"I read your blog last night," he said as I stepped onto the front porch with my book. "And I just cannot figure out why a United Methodist pastor like you would want to spend a week at a Trappist Monastery. Don't you have United Methodist retreat facilities?"
I paused for a moment before responding. I could not tell from the tone of his voice if he was offended by something in my blog. Did he think I was too progressive in my thinking to be spending the week at the monastery? Or was he just curious?
"I really appreciated what you wrote," he continued as I breathed a sigh of relief. "And you'll have to forgive me, as I noted your name on the board and looked you up."
I then started to respond to his question.

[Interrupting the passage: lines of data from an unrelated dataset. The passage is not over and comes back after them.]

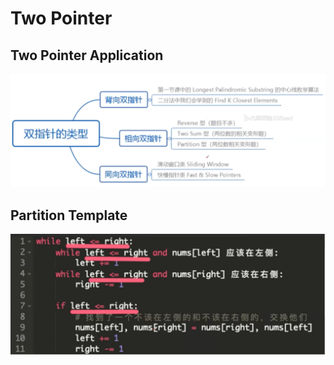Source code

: # Two Pointer

## Two Pointer Application 

![](../../.gitbook/assets/screen-shot-2021-04-22-at-10.21.34-pm.png)

## Partition Template

![](../../.gitbook/assets/screen-shot-2021-04-23-at-12.57.24-am.png)

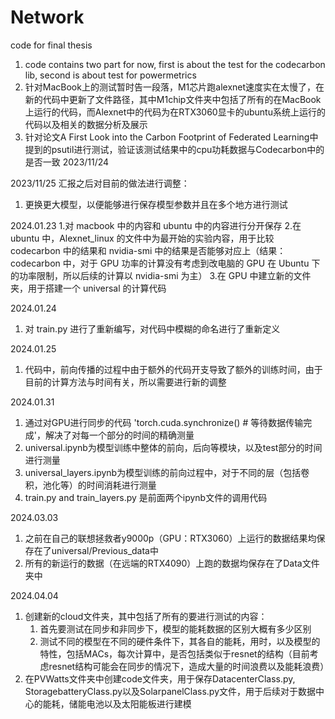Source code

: # Network
 code for final thesis

1. code contains two part for now, first is about the test for the codecarbon lib, second is about test for powermetrics
2. 针对MacBook上的测试暂时告一段落，M1芯片跑alexnet速度实在太慢了，在新的代码中更新了文件路径，其中M1chip文件夹中包括了所有的在MacBook上运行的代码，而Alexnet中的代码为在RTX3060显卡的ubuntu系统上运行的代码以及相关的数据分析及展示
3. 针对论文A First Look into the Carbon Footprint of Federated Learning中提到的psutil进行测试，验证该测试结果中的cpu功耗数据与Codecarbon中的是否一致 2023/11/24

2023/11/25
汇报之后对目前的做法进行调整：
1. 更换更大模型，以便能够进行保存模型参数并且在多个地方进行测试

2024.01.23
1.对 macbook 中的内容和 ubuntu 中的内容进行分开保存
2.在 ubuntu 中，Alexnet_linux 的文件中为最开始的实验内容，用于比较 codecarbon 中的结果和 nvidia-smi 中的结果是否能够对应上（结果：codecarbon 中，对于 GPU 功率的计算没有考虑到改电脑的 GPU 在 Ubuntu 下的功率限制，所以后续的计算以 nvidia-smi 为主）
3.在 GPU 中建立新的文件夹，用于搭建一个 universal 的计算代码

2024.01.24
1. 对 train.py 进行了重新编写，对代码中模糊的命名进行了重新定义

2024.01.25
1. 代码中，前向传播的过程中由于额外的代码开支导致了额外的训练时间，由于目前的计算方法与时间有关，所以需要进行新的调整

2024.01.31
1. 通过对GPU进行同步的代码 'torch.cuda.synchronize()  # 等待数据传输完成'，解决了对每一个部分的时间的精确测量
2. universal.ipynb为模型训练中整体的前向，后向等模块，以及test部分的时间进行测量
3. universal_layers.ipynb为模型训练的前向过程中，对于不同的层（包括卷积，池化等）的时间消耗进行测量
4. train.py and train_layers.py 是前面两个ipynb文件的调用代码

2024.03.03
1. 之前在自己的联想拯救者y9000p（GPU：RTX3060）上运行的数据结果均保存在了universal/Previous_data中
2. 所有的新运行的数据（在远端的RTX4090）上跑的数据均保存在了Data文件夹中

2024.04.04
1. 创建新的cloud文件夹，其中包括了所有的要进行测试的内容：
    1. 首先要测试在同步和非同步下，模型的能耗数据的区别大概有多少区别
    2. 测试不同的模型在不同的硬件条件下，其各自的能耗，用时，以及模型的特性，包括MACs，每次计算中，是否包括类似于resnet的结构（目前考虑resnet结构可能会在同步的情况下，造成大量的时间浪费以及能耗浪费）
2. 在PVWatts文件夹中创建code文件夹，用于保存DatacenterClass.py, StoragebatteryClass.py以及SolarpanelClass.py文件，用于后续对于数据中心的能耗，储能电池以及太阳能板进行建模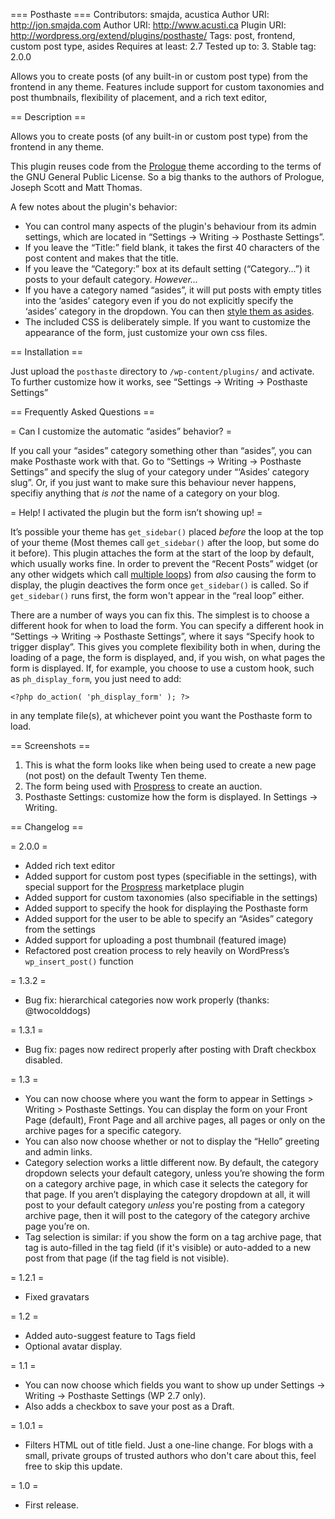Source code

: === Posthaste ===
Contributors: smajda, acustica
Author URI: http://jon.smajda.com
Author URI: http://www.acusti.ca
Plugin URI: http://wordpress.org/extend/plugins/posthaste/
Tags: post, frontend, custom post type, asides
Requires at least: 2.7
Tested up to: 3.
Stable tag: 2.0.0

Allows you to create posts (of any built-in or custom post type) from the frontend in any theme. Features include support for custom taxonomies and post thumbnails, flexibility of placement, and a rich text editor,

== Description ==

Allows you to create posts (of any built-in or custom post type) from the frontend in any theme.

This plugin reuses code from the [Prologue](http://wordpress.org/extend/themes/prologue/) theme according to the terms of the GNU General Public License. So a big thanks to the authors of Prologue, Joseph Scott and Matt Thomas.

A few notes about the plugin's behavior: 

* You can control many aspects of the plugin's behaviour from its admin settings, which are located in “Settings -> Writing -> Posthaste Settings”.
* If you leave the “Title:” field blank, it takes the first 40 characters of the post content and makes that the title.
* If you leave the “Category:” box at its default setting (“Category...”) it posts to your default category. _However..._
* If you have a category named “asides”, it will put posts with empty titles into the ‘asides’ category even if you do not explicitly specify the ‘asides’ category in the dropdown. You can then [style them as asides](http://codex.wordpress.org/Adding_Asides).
* The included CSS is deliberately simple. If you want to customize the appearance of the form, just customize your own css files.

== Installation ==

Just upload the `posthaste` directory to `/wp-content/plugins/` and activate. To further customize how it works, see “Settings -> Writing -> Posthaste Settings”

== Frequently Asked Questions ==

= Can I customize the automatic “asides” behavior? =

If you call your “asides” category something other than “asides”, you can make Posthaste work with that. Go to “Settings -> Writing -> Posthaste Settings” and specify the slug of your category under “‘Asides’ category slug”. Or, if you just want to make sure this behaviour never happens, specifiy anything that _is not_ the name of a category on your blog.

= Help! I activated the plugin but the form isn’t showing up! =

It’s possible your theme has `get_sidebar()` placed _before_ the loop at the top of your theme (Most themes call `get_sidebar()` after the loop, but some do it before). This plugin attaches the form at the start of the loop by default, which usually works fine. In order to prevent the “Recent Posts” widget (or any other widgets which call [multiple loops](http://codex.wordpress.org/The_Loop#Multiple_Loops)) from _also_ causing the form to display, the plugin deactives the form once `get_sidebar()` is called. So if `get_sidebar()` runs first, the form won't appear in the “real loop” either.

There are a number of ways you can fix this. The simplest is to choose a different hook for when to load the form. You can specify a different hook in “Settings -> Writing -> Posthaste Settings”, where it says “Specify hook to trigger display”. This gives you complete flexibility both in when, during the loading of a page, the form is displayed, and, if you wish, on what pages the form is displayed. If, for example, you choose to use a custom hook, such as `ph_display_form`, you just need to add:

`<?php do_action( 'ph_display_form' ); ?>`

in any template file(s), at whichever point you want the Posthaste form to load.

== Screenshots ==

1. This is what the form looks like when being used to create a new page (not post) on the default Twenty Ten theme.
2. The form being used with [Prospress](http://prospress.org/) to create an auction.
3. Posthaste Settings: customize how the form is displayed. In Settings -> Writing.

== Changelog ==

= 2.0.0 =
* Added rich text editor
* Added support for custom post types (specifiable in the settings), with special support for the [Prospress](http://prospress.org/) marketplace plugin
* Added support for custom taxonomies (also specifiable in the settings)
* Added support to specify the hook for displaying the Posthaste form
* Added support for the user to be able to specify an “Asides” category from the settings
* Added support for uploading a post thumbnail (featured image)
* Refactored post creation process to rely heavily on WordPress’s `wp_insert_post()` function

= 1.3.2 =
* Bug fix: hierarchical categories now work properly (thanks: @twocolddogs)

= 1.3.1 =
* Bug fix: pages now redirect properly after posting with Draft checkbox disabled.

= 1.3 =
* You can now choose where you want the form to appear in Settings > Writing > Posthaste Settings. You can display the form on your Front Page (default), Front Page and all archive pages, all pages or only on the archive pages for a specific category.
* You can also now choose whether or not to display the “Hello” greeting and admin links.
* Category selection works a little different now. By default, the category dropdown selects your default category, unless you’re showing the form on a category archive page, in which case it selects the category for that page. If you aren’t displaying the category dropdown at all, it will post to your default category *unless* you're posting from a category archive page, then it will post to the category of the category archive page you’re on.
* Tag selection is similar: if you show the form on a tag archive page, that tag is auto-filled in the tag field (if it's visible) or auto-added to a new post from that page (if the tag field is not visible).

= 1.2.1 =
* Fixed gravatars 

= 1.2 = 
* Added auto-suggest feature to Tags field 
* Optional avatar display. 

= 1.1 =
* You can now choose which fields you want to show up under Settings -> Writing -> Posthaste Settings (WP 2.7 only). 
* Also adds a checkbox to save your post as a Draft. 

= 1.0.1 =
* Filters HTML out of title field. Just a one-line change. For blogs with a small, private groups of trusted authors who don't care about this, feel free to skip this update.

= 1.0 = 
* First release.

Something happens to me every time I turn right onto Cool Spring Lane, the monastery's driveway. I started coming to this place several years ago, not long after I had first been appointed to my church. The monks start most of their services in the chapel with the words, "O God, come to my assistance. O Lord, make haste to help me." These words have held many meanings for me.
In the early years of my appointment, I was longing for any kind of help. I was seemingly wandering in the wilderness with a task so great that I was desperate for all the help I could get. I had been appointed to turn around a church that was close to closure and had no idea where to start. I came to Holy Cross to pray, to find a sense of normalcy in the pattern of the days, to hear God's voice.
It then became my practice to travel to Berryville every Lent. I would come the week before Holy Week. The same prayer would be spoken, "O God, come to my assistance. O Lord, make haste to help me." During these times, I was desperate for a rockin' Easter sermon that would mesmerize the Easter crowds. I would devour books by NT Wright and carefully craft sermons for Holy Week and Easter.
There have been other times when I've read six books while here (I read four this week) and then planned an entire year's worth of sermons (I also planned sermons through July 19 of next year!). The prayer is still the same when the object of my time is such a task, "O God, come to my assistance. O Lord, make haste to help me."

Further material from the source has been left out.